Note here that we’re using the respondWith method with only an HTTP status but no response body. The underlying extension method is just a shortand:

def respondWith(Response response,
                int status) {
  respondWith(response, status, "")
}

We’re also attributing a -= operator to Map. The underlying extension method is:

def operator_remove(
  Map<String, String> storage,
  String hash) {
  
  storage.remove(hash)
}

Stopping the URL Shortener

In order to stop our server we need to stop the Spark server as such and also close the storage map:

def stop() {
  Spark.stop
  tryAndClose(storage)
}

where tryAndClose is implemented as:

static def tryAndClose(Object obj) {
  if (obj instanceof Closeable) {
    try {
      // No cast to Closeable!
      obj.close
    } catch(Exception e) {
      // Ignore closing errors
    }
  }
}

As an added bonus, when Xtend sees an instanceof condition it generates an implicit cast with the same variable name. Neat!

Implementing the Shortener Interface

We’ve chosen Guava’s Hashing utility class to provide us with hashing algorithms suitable for string shortening due to their very probability of collision.

Two appropriate algorithms are: mumur3 and sipHash. Google’s Guava implements both algorithms in its Hashing utility class.

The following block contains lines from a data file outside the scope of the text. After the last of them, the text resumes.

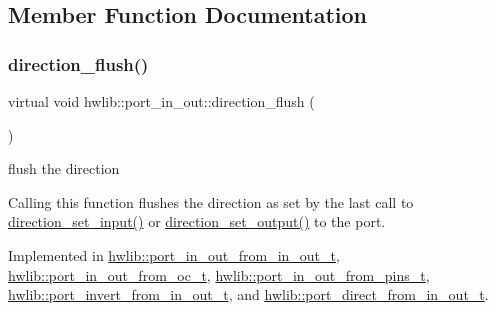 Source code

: \subsection{Member Function Documentation}
\mbox{\label{classhwlib_1_1port__in__out_a431b79eee48a21a93978bfdf6620f800}} 
\subsubsection{\texorpdfstring{direction\+\_\+flush()}{direction\_flush()}}
{\footnotesize\ttfamily virtual void hwlib\+::port\+\_\+in\+\_\+out\+::direction\+\_\+flush (\begin{DoxyParamCaption}{ }\end{DoxyParamCaption})\hspace{0.3cm}{\ttfamily [pure virtual]}}

flush the direction

Calling this function flushes the direction as set by the last call to \hyperlink{classhwlib_1_1port__in__out_ac7a9611410ddb9fd5d8e2dd15bff0a3f}{direction\+\_\+set\+\_\+input()} or \hyperlink{classhwlib_1_1port__in__out_a515b4a6bbde4f2df5bb11cda41234fe4}{direction\+\_\+set\+\_\+output()} to the port. 

Implemented in \hyperlink{classhwlib_1_1port__in__out__from__in__out__t_a4bf6d967ceda394a0de3d23fc9895072}{hwlib\+::port\+\_\+in\+\_\+out\+\_\+from\+\_\+in\+\_\+out\+\_\+t}, \hyperlink{classhwlib_1_1port__in__out__from__oc__t_aa8d8a3394669a8899d4e02f678722c3f}{hwlib\+::port\+\_\+in\+\_\+out\+\_\+from\+\_\+oc\+\_\+t}, \hyperlink{classhwlib_1_1port__in__out__from__pins__t_afe4c9b2ae4b70627cb11ab296211b7f3}{hwlib\+::port\+\_\+in\+\_\+out\+\_\+from\+\_\+pins\+\_\+t}, \hyperlink{classhwlib_1_1port__invert__from__in__out__t_a85f7917e1b70d8eb637aede9040d2d00}{hwlib\+::port\+\_\+invert\+\_\+from\+\_\+in\+\_\+out\+\_\+t}, and \hyperlink{classhwlib_1_1port__direct__from__in__out__t_a399d11ab7b3d583162c6bcaa584d2deb}{hwlib\+::port\+\_\+direct\+\_\+from\+\_\+in\+\_\+out\+\_\+t}.

\mbox{\label{classhwlib_1_1port__in__out_ac7a9611410ddb9fd5d8e2dd15bff0a3f}} 
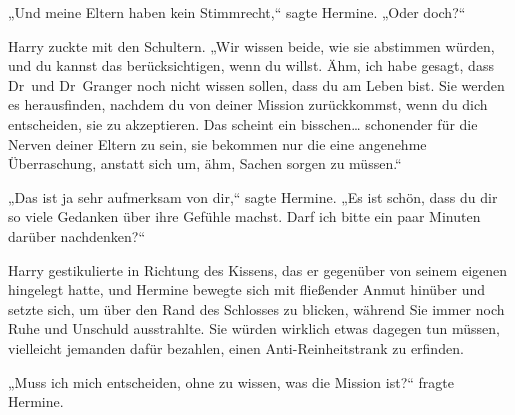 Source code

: „Und meine Eltern haben kein Stimmrecht,“ sagte Hermine. „Oder doch?“

Harry zuckte mit den Schultern. „Wir wissen beide, wie sie abstimmen würden, und du kannst das berücksichtigen, wenn du willst. Ähm, ich habe gesagt, dass Dr~und Dr~Granger noch nicht wissen sollen, dass du am Leben bist. Sie werden es herausfinden, nachdem du von deiner Mission zurückkommst, wenn du dich entscheiden, sie zu akzeptieren. Das scheint ein bisschen… schonender für die Nerven deiner Eltern zu sein, sie bekommen nur die eine angenehme Überraschung, anstatt sich um, ähm, Sachen sorgen zu müssen.“

„Das ist ja sehr aufmerksam von dir,“ sagte Hermine. „Es ist schön, dass du dir so viele Gedanken über ihre Gefühle machst. Darf ich bitte ein paar Minuten darüber nachdenken?“

Harry gestikulierte in Richtung des Kissens, das er gegenüber von seinem eigenen hingelegt hatte, und Hermine bewegte sich mit fließender Anmut hinüber und setzte sich, um über den Rand des Schlosses zu blicken, während Sie immer noch Ruhe und Unschuld ausstrahlte.
Sie würden wirklich etwas dagegen tun müssen, vielleicht jemanden dafür bezahlen, einen Anti-Reinheitstrank zu erfinden.

„Muss ich mich entscheiden, ohne zu wissen, was die Mission ist?“ fragte Hermine.

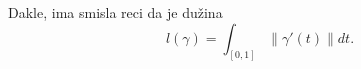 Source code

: \documentclass[preview]{standalone}
\begin{document}
\begin{center}
Dakle, ima smisla reci da je dužina \[l(\gamma) = 
        \int_{[0,1]} \lVert \gamma'(t)\rVert dt.\]
\end{center}
\end{document}
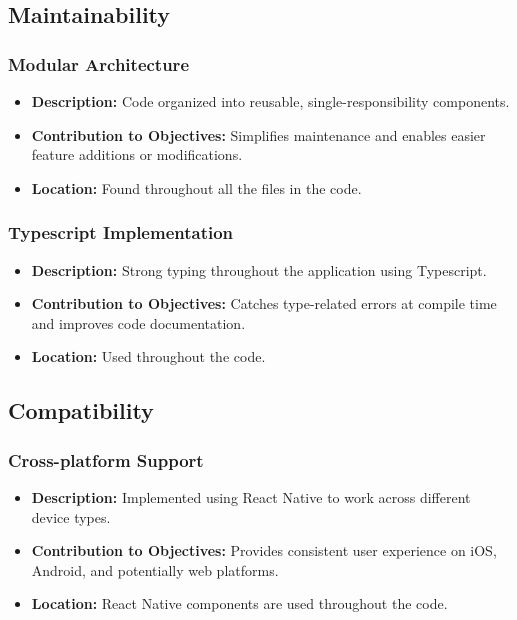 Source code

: \subsection{Maintainability}
\subsubsection{Modular Architecture}
\begin{itemize}
    \item \textbf{Description:} Code organized into reusable, single-responsibility components.
    \item \textbf{Contribution to Objectives:} Simplifies maintenance and enables easier feature additions or modifications.
    \item \textbf{Location:} Found throughout all the files in the code.
\end{itemize}

\subsubsection{Typescript Implementation}
\begin{itemize}
    \item \textbf{Description:} Strong typing throughout the application using Typescript.
    \item \textbf{Contribution to Objectives:} Catches type-related errors at compile time and improves code documentation.
    \item \textbf{Location:} Used throughout the code.
\end{itemize}

\subsection{Compatibility}
\subsubsection{Cross-platform Support}
\begin{itemize}
    \item \textbf{Description:} Implemented using React Native to work across different device types.
    \item \textbf{Contribution to Objectives:} Provides consistent user experience on iOS, Android, and potentially web platforms.
    \item \textbf{Location:} React Native components are used throughout the code.
\end{itemize}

Implementing our Shortener interfaces based on Guava’s Hashing is a breeze:

// File GuavaHashingShortening.xtend

/**
 * Murmur3-based shortener.
 * This class only supports UTF-8.
 */
class Murmur3Shortener
  implements Shortener {
  
  override shorten(String string) {
    checkNotNull(
      string,
      'String to be shortened cannot be null')
      
    Hashing.murmur3_32().
      hashString(
        string, StandardCharsets.UTF_8).
      toString()
  }
}

/**
 * SipHash-based shortener.
 * This class only supports UTF-8.
 */
class SipHashShortener
  implements Shortener {
  
  override shorten(String string) {
    checkNotNull(
      string,
      'String to be shortened cannot be null')
      
    Hashing.sipHash24().
        hashString(
          string, StandardCharsets.UTF_8).
        toString
  }
}

Unlike Java, Xtend allows multiple type declarations in the same file. Thus, the implementations above reside in the same file (properly baptized as GuavaHashingShortening.xtend.

Note above that an interface-implementing method is not prefixed with def but with override

Implementing the StorageProvider Interface

For key/value persistent stores we’ve selected ChronicleMap. This embeddable key/store store is very fast and easy to use.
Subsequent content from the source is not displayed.